[发明专利]噬菌体展示文库及其应用和制备方法

说明书

本发明提供一种噬菌体展示文库及其应用和制备方法。所述噬菌体展示文库包含一系列各自独立地具有三维结构的抗体性多肽，所述多肽中的每一者均包含具有抗体性重链CDR1、CDR2和CDR3结构域的重链、以及具有抗体性轻链CDR1、CDR2和CDR3结构域的轻链，其特征在于：所述抗体性重链CDR1、CDR2和CDR3结构域以及所述抗体性轻链CDR1、CDR2和CDR3结构域都具有强随机突变性位点，所述强随机突变性位点是位于所述多肽三维结构表面上的用于结合靶抗原的且非保守性的位点，所述强随机突变性位点是由强随机突变简并密码子编码的氨基酸，并且所述强随机突变简并密码子不包括终止密码子。
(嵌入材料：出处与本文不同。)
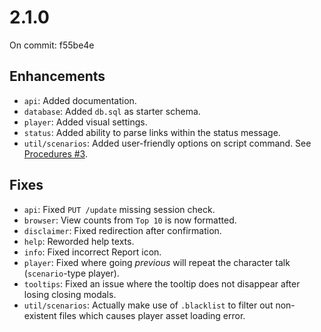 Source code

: # 2.1.0
On commit: f55be4e
  ## Enhancements
  - `api`: Added documentation.
  - `database`: Added `db.sql` as starter schema.
  - `player`: Added visual settings.
  - `status`: Added ability to parse links within the status message.
  - `util/scenarios`: Added user-friendly options on script command. See [Procedures #3](/README.md#testing--production-procedures).
  ## Fixes
  - `api`: Fixed `PUT /update` missing session check.
  - `browser`: View counts from `Top 10` is now formatted.
  - `disclaimer`: Fixed redirection after confirmation.
  - `help`: Reworded help texts.
  - `info`: Fixed incorrect Report icon.
  - `player`: Fixed where going *previous* will repeat the character talk (`scenario`-type player).
  - `tooltips`: Fixed an issue where the tooltip does not disappear after losing closing modals.
  - `util/scenarios`: Actually make use of `.blacklist` to filter out non-existent files which causes player asset loading error. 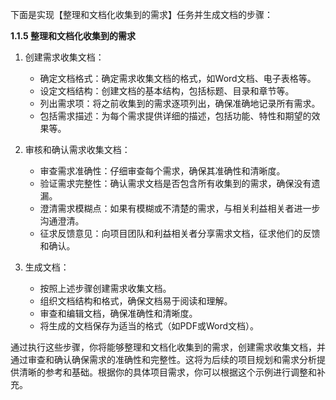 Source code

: 下面是实现【整理和文档化收集到的需求】任务并生成文档的步骤：

**1.1.5 整理和文档化收集到的需求**

1. 创建需求收集文档：

   - 确定文档格式：确定需求收集文档的格式，如Word文档、电子表格等。
   - 设定文档结构：创建文档的基本结构，包括标题、目录和章节等。
   - 列出需求项：将之前收集到的需求逐项列出，确保准确地记录所有需求。
   - 包括需求描述：为每个需求提供详细的描述，包括功能、特性和期望的效果等。

2. 审核和确认需求收集文档：

   - 审查需求准确性：仔细审查每个需求，确保其准确性和清晰度。
   - 验证需求完整性：确认需求文档是否包含所有收集到的需求，确保没有遗漏。
   - 澄清需求模糊点：如果有模糊或不清楚的需求，与相关利益相关者进一步沟通澄清。
   - 征求反馈意见：向项目团队和利益相关者分享需求文档，征求他们的反馈和确认。

3. 生成文档：

   - 按照上述步骤创建需求收集文档。
   - 组织文档结构和格式，确保文档易于阅读和理解。
   - 审查和编辑文档，确保准确性和清晰度。
   - 将生成的文档保存为适当的格式（如PDF或Word文档）。

通过执行这些步骤，你将能够整理和文档化收集到的需求，创建需求收集文档，并通过审查和确认确保需求的准确性和完整性。这将为后续的项目规划和需求分析提供清晰的参考和基础。根据你的具体项目需求，你可以根据这个示例进行调整和补充。
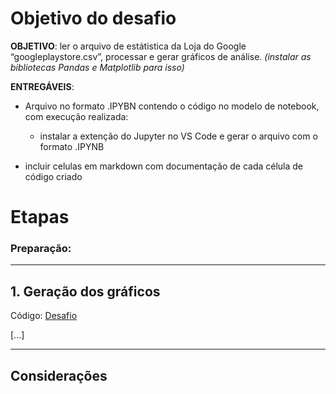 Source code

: # Objetivo do desafio

**OBJETIVO**: ler o arquivo de estátistica da Loja do Google “googleplaystore.csv”, processar e gerar gráficos de análise. *(instalar as bibliotecas Pandas e Matplotlib para isso)*

**ENTREGÁVEIS**:

- Arquivo no formato .IPYBN contendo o código no modelo de notebook, com execução realizada:
    - instalar a extenção do Jupyter no VS Code e gerar o arquivo com o formato .IPYNB

- incluir celulas em markdown com documentação de cada célula de código criado


# Etapas

### **Preparação**:

___

## 1. Geração dos gráficos

Código: [Desafio](../Desafio/etapa-1/desafio.ipynb)


[...]


___

## Considerações


   





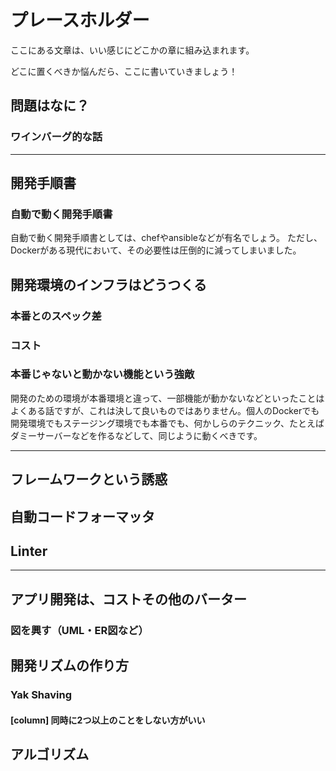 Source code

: # プレースホルダー

ここにある文章は、いい感じにどこかの章に組み込まれます。

どこに置くべきか悩んだら、ここに書いていきましょう！


## 問題はなに？


### ワインバーグ的な話



----
## 開発手順書
### 自動で動く開発手順書

自動で動く開発手順書としては、chefやansibleなどが有名でしょう。
ただし、Dockerがある現代において、その必要性は圧倒的に減ってしまいました。

## 開発環境のインフラはどうつくる
### 本番とのスペック差
### コスト
### 本番じゃないと動かない機能という強敵

開発のための環境が本番環境と違って、一部機能が動かないなどといったことはよくある話ですが、これは決して良いものではありません。個人のDockerでも開発環境でもステージング環境でも本番でも、何かしらのテクニック、たとえばダミーサーバーなどを作るなどして、同じように動くべきです。

----

## フレームワークという誘惑
## 自動コードフォーマッタ
## Linter

----

## アプリ開発は、コストその他のバーター

<!--
  これは別の章に分けた方がいいかも？
-->

### 図を興す（UML・ER図など）

## 開発リズムの作り方
### Yak Shaving
#### [column] 同時に2つ以上のことをしない方がいい
## アルゴリズム

<!--

* アルゴリズム1つで速度の桁数は何桁も変わる（そもそも桁という単位ではないレベルで変わる）
* アルゴリズムを暗記する必要性はない

これ、ここの章に置くべきかは悩ましげ


-->
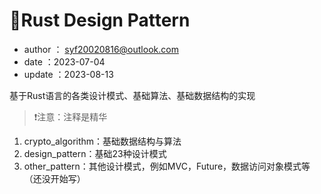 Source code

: # 🦀Rust Design Pattern

- author ： syf20020816@outlook.com
- date ：2023-07-04
- update ：2023-08-13

基于Rust语言的各类设计模式、基础算法、基础数据结构的实现

> ❗注意：注释是精华

1. crypto_algorithm：基础数据结构与算法
2. design_pattern：基础23种设计模式
3. other_pattern：其他设计模式，例如MVC，Future，数据访问对象模式等（还没开始写）
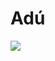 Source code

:# Adú

![](https://external-content.duckduckgo.com/iu/?u=https%3A%2F%2Ftse2.mm.bing.net%2Fth%3Fid%3DOIP.SCPfSfhDd2i4nME1OIc9qAAAAA%26pid%3DApi&f=1)
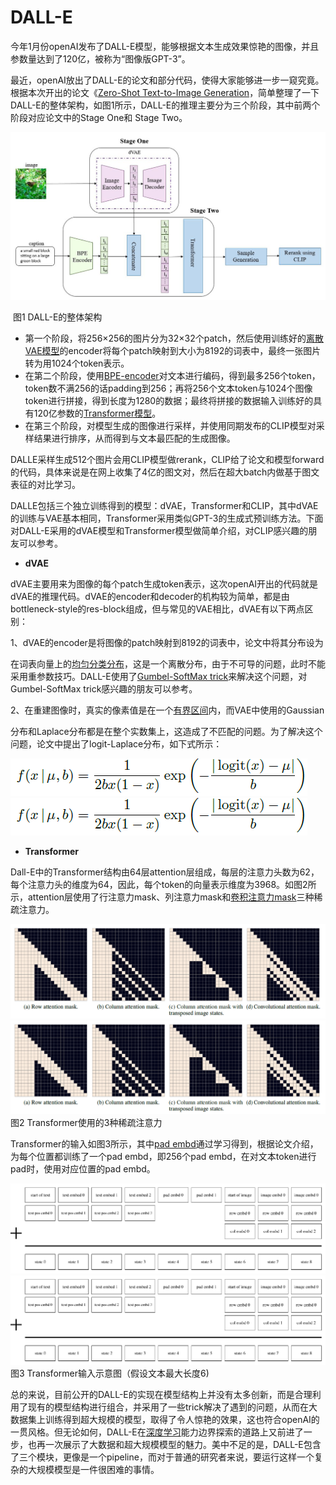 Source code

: <!--
 * @Author: jianzhnie
 * @Date: 2021-12-06 09:43:59
 * @LastEditTime: 2021-12-06 09:44:16
 * @LastEditors: jianzhnie
 * @Description:
 *
-->

# DALL-E

今年1月份openAI发布了DALL-E模型，能够根据文本生成效果惊艳的图像，并且参数量达到了120亿，被称为“图像版GPT-3”。

最近，openAI放出了DALL-E的论文和部分代码，使得大家能够进一步一窥究竟。根据本次开出的论文《[Zero-Shot Text-to-Image Generation]()，简单整理了一下DALL-E的整体架构，如图1所示，DALL-E的推理主要分为三个阶段，其中前两个阶段对应论文中的Stage One和 Stage Two。

![img](clip.assets/v2-9058b74d5a3aa63aebd8d4e1149f5e83_1440w.jpg)

​																	图1 DALL-E的整体架构

- 第一个阶段，将256×256的图片分为32×32个patch，然后使用训练好的[离散VAE模型]()的encoder将每个patch映射到大小为8192的词表中，最终一张图片转为用1024个token表示。
- 在第二个阶段，使用[BPE-encoder]()对文本进行编码，得到最多256个token，token数不满256的话padding到256；再将256个文本token与1024个图像token进行拼接，得到长度为1280的数据；最终将拼接的数据输入训练好的具有120亿参数的[Transformer模型]()。
- 在第三个阶段，对模型生成的图像进行采样，并使用同期发布的CLIP模型对采样结果进行排序，从而得到与文本最匹配的生成图像。

DALLE采样生成512个图片会用CLIP模型做rerank，CLIP给了论文和模型forward的代码，具体来说是在网上收集了4亿的图文对，然后在超大batch内做基于图文表征的对比学习。

DALLE包括三个独立训练得到的模型：dVAE，Transformer和CLIP，其中dVAE的训练与VAE基本相同，Transformer采用类似GPT-3的生成式预训练方法。下面对DALL-E采用的dVAE模型和Transformer模型做简单介绍，对CLIP感兴趣的朋友可以参考。

- **dVAE**

dVAE主要用来为图像的每个patch生成token表示，这次openAI开出的代码就是dVAE的推理代码。dVAE的encoder和decoder的机构较为简单，都是由bottleneck-style的res-block组成，但与常见的VAE相比，dVAE有以下两点区别：

1、dVAE的encoder是将图像的patch映射到8192的词表中，论文中将其分布设为

在词表向量上的[均匀分类分布]()，这是一个离散分布，由于不可导的问题，此时不能采用重参数技巧。DALL-E使用了[Gumbel-SoftMax trick]()来解决这个问题，对Gumbel-SoftMax trick感兴趣的朋友可以参考。

2、在重建图像时，真实的像素值是在一个[有界区间]()内，而VAE中使用的Gaussian

分布和Laplace分布都是在整个实数集上，这造成了不匹配的问题。为了解决这个问题，论文中提出了logit-Laplace分布，如下式所示：



![img](clip.assets/v2-f9467177341c842a1415bc815cd1da40_b.jpg)![img](clip.assets/v2-f9467177341c842a1415bc815cd1da40_1440w.jpg)



- **Transformer**

Dall-E中的Transformer结构由64层attention层组成，每层的注意力头数为62，每个注意力头的维度为64，因此，每个token的向量表示维度为3968。如图2所示，attention层使用了行注意力mask、列注意力mask和[卷积注意力mask]()三种稀疏注意力。

![img](clip.assets/v2-c5d07263f046757cd866c63ac8972eb4_b.jpg)![img](clip.assets/v2-c5d07263f046757cd866c63ac8972eb4_1440w.jpg)																							图2 Transformer使用的3种稀疏注意力

Transformer的输入如图3所示，其中[pad embd]()通过学习得到，根据论文介绍，为每个位置都训练了一个pad embd，即256个pad embd，在对文本token进行pad时，使用对应位置的pad embd。

![img](clip.assets/v2-f70f7f5a59d7735baaff70aca947911b_b.jpg)![img](clip.assets/v2-f70f7f5a59d7735baaff70aca947911b_1440w.jpg)																				图3 Transformer输入示意图（假设文本最大长度6)

总的来说，目前公开的DALL-E的实现在模型结构上并没有太多创新，而是合理利用了现有的模型结构进行组合，并采用了一些trick解决了遇到的问题，从而在大数据集上训练得到超大规模的模型，取得了令人惊艳的效果，这也符合openAI的一贯风格。但无论如何，DALL-E在[深度学习](https://www.zhihu.com/search?q=深度学习&search_source=Entity&hybrid_search_source=Entity&hybrid_search_extra={"sourceType"%3A"answer"%2C"sourceId"%3A"1764970196"})能力边界探索的道路上又前进了一步，也再一次展示了大数据和超大规模模型的魅力。美中不足的是，DALL-E包含了三个模块，更像是一个pipeline，而对于普通的研究者来说，要运行这样一个复杂的大规模模型是一件很困难的事情。
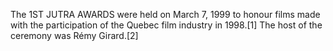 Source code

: The 1ST JUTRA AWARDS were held on March 7, 1999 to honour films made with the participation of the Quebec film industry in 1998.[1] The host of the ceremony was Rémy Girard.[2]
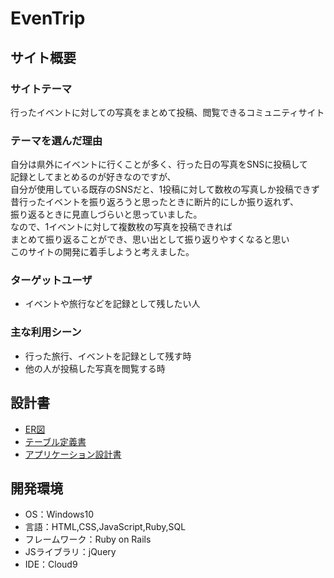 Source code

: 
# EvenTrip
## サイト概要
### サイトテーマ
行ったイベントに対しての写真をまとめて投稿、閲覧できるコミュニティサイト
​
### テーマを選んだ理由
自分は県外にイベントに行くことが多く、行った日の写真をSNSに投稿して<br>
記録としてまとめるのが好きなのですが、<br>
自分が使用している既存のSNSだと、1投稿に対して数枚の写真しか投稿できず<br>
昔行ったイベントを振り返ろうと思ったときに断片的にしか振り返れず、<br>
振り返るときに見直しづらいと思っていました。<br>
なので、1イベントに対して複数枚の写真を投稿できれば<br>
まとめて振り返ることができ、思い出として振り返りやすくなると思い<br>
このサイトの開発に着手しようと考えました。
​
### ターゲットユーザ
* イベントや旅行などを記録として残したい人
​
### 主な利用シーン
* 行った旅行、イベントを記録として残す時
* 他の人が投稿した写真を閲覧する時
## 設計書
* [ER図](https://drive.google.com/drive/folders/19rj-1vPsxPuaZ6Lld8wUUNDwk6r2jee4)
* [テーブル定義書](https://docs.google.com/spreadsheets/d/1Sa7MvCKEHt-ehr4JhQIP88f8QjiYvaxw/edit#gid=22058163)
* [アプリケーション設計書](https://docs.google.com/spreadsheets/d/1fI0QkhNdqcjMl9EZHlw8wBjKZFyetS3lCOEcZ5flfm8/edit#gid=549108681)
​
## 開発環境
- OS：Windows10
- 言語：HTML,CSS,JavaScript,Ruby,SQL
- フレームワーク：Ruby on Rails
- JSライブラリ：jQuery
- IDE：Cloud9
本发明的噬菌体展示文库同时具有多样性和筛选高效性。

技术领域

本发明涉及基因工程及分子生物学领域。具体而言，本发明涉及一种噬菌体展示文库、该文库在筛选特异性识别靶抗原的抗体中的用途以及制备该文库的方法；本发明还涉及编码该噬菌体展示文库所展示的多肽的DNA组合物、用于构建所述噬菌体展示文库的噬菌体质粒组合物、含有该噬菌体质粒组合物的宿主细胞库、用于构建所述噬菌体展示文库的引物及其用途以及包括所述噬菌体展示文库的试剂盒。

背景技术

噬菌体展示技术是将外源蛋白或多肽的DNA序列插入到噬菌体外壳蛋白结构基因的适当位置，使外源基因随外壳蛋白的表达而表达，同时外源蛋白随噬菌体的重新组装而展示到噬菌体表面的生物技术。噬菌体属于单链DNA病毒，包括F1、fd和M13三类。噬菌体DNA能够在细菌内滚环复制，细菌不被裂解，但生长速度减慢，同时可分泌出大量成熟的噬菌体颗粒。噬菌体的单链DNA长约7000bp，不同类型的噬菌体的一级结构极为相似，基因组编码11种蛋白质，其中5种为结构蛋白，与噬菌体展示密切相关的是二种不同的结构蛋白pⅢ和pⅧ。噬菌体单链DNA被包裹在由大约2700-3000个主要衣壳蛋白pⅧ组成的管状结构中。另外，次要衣壳蛋白pⅢ通过与大肠杆菌的F菌毛结合而引起感染，其是噬菌体感染宿主所必需的。

噬菌体展示平台已经发展成熟，其通过将目标蛋白融合在pIII蛋白基因中的适当位置，从而在噬菌体表面展示目标蛋白(参见文献“Bass,S.,Proteins,8:309(1990);Lowman and Wells,Methods:A Companion to Methods in Enzymology,3:205(1991)”)。由于融合有目标基因的pIII蛋白基因处于低表达状态且野生型pIII蛋白仍在表达，因此能够很好地维持噬菌体的感染性。与此相关的专利文献如：美国专利No.5,723,286、美国专利No.5,432,018、美国专利No.5,580,717、美国专利No.5,427,908和美国专利No.5,498,530。

利用噬菌体文库筛选针对靶蛋白、多肽或小分子的多肽或蛋白的技术已被广泛研究（参见文献“Tonikian,R.,Nature protocols,2:1368(2007)”）。其基本思路为：将设计好的噬菌体文库与固相上的靶蛋白分子经过一定时间孵育后，洗去未结合的游离噬菌体，然后以竞争受体或酸洗脱下与靶分子结合吸附的噬菌体，用洗脱的噬菌体感染宿主细胞，之后繁殖扩增，进行下一轮孵育洗脱，经过3轮～5轮的“吸附-洗脱-扩增”后，与靶分子特异结合的噬菌体得到高度富集。通过噬菌体ELISA，可从富集噬菌体输出文库中挑选出来具有期望结合特性的单克隆噬菌体。

噬菌体展示技术可以产生包含10¹⁰种以上不同展示蛋白的文库，这与人体所能产生的抗体总数相近，从而使基于此技术的抗体筛选成为可能。然而，由于抗体的互补决定区全部可随机产生10⁷⁰种以上的变化，因此，科学地设计抗体的噬菌体展示文库将是决定筛选成功率和效率的关键因素。在这方面，已经有很多研究成果（例如，参见文献“TomLinson,Nature Biotech.(2000),18:989-994”、“Barbas,PNAS9113809(1994)”、“Yelton,D E,J.Immunology,15511994(1995)”、“Jackson,J.R.,J.Immunology,15413310(1995)”和“Hawkins,R E,J.Mol.Biology,2261889(1992)”)。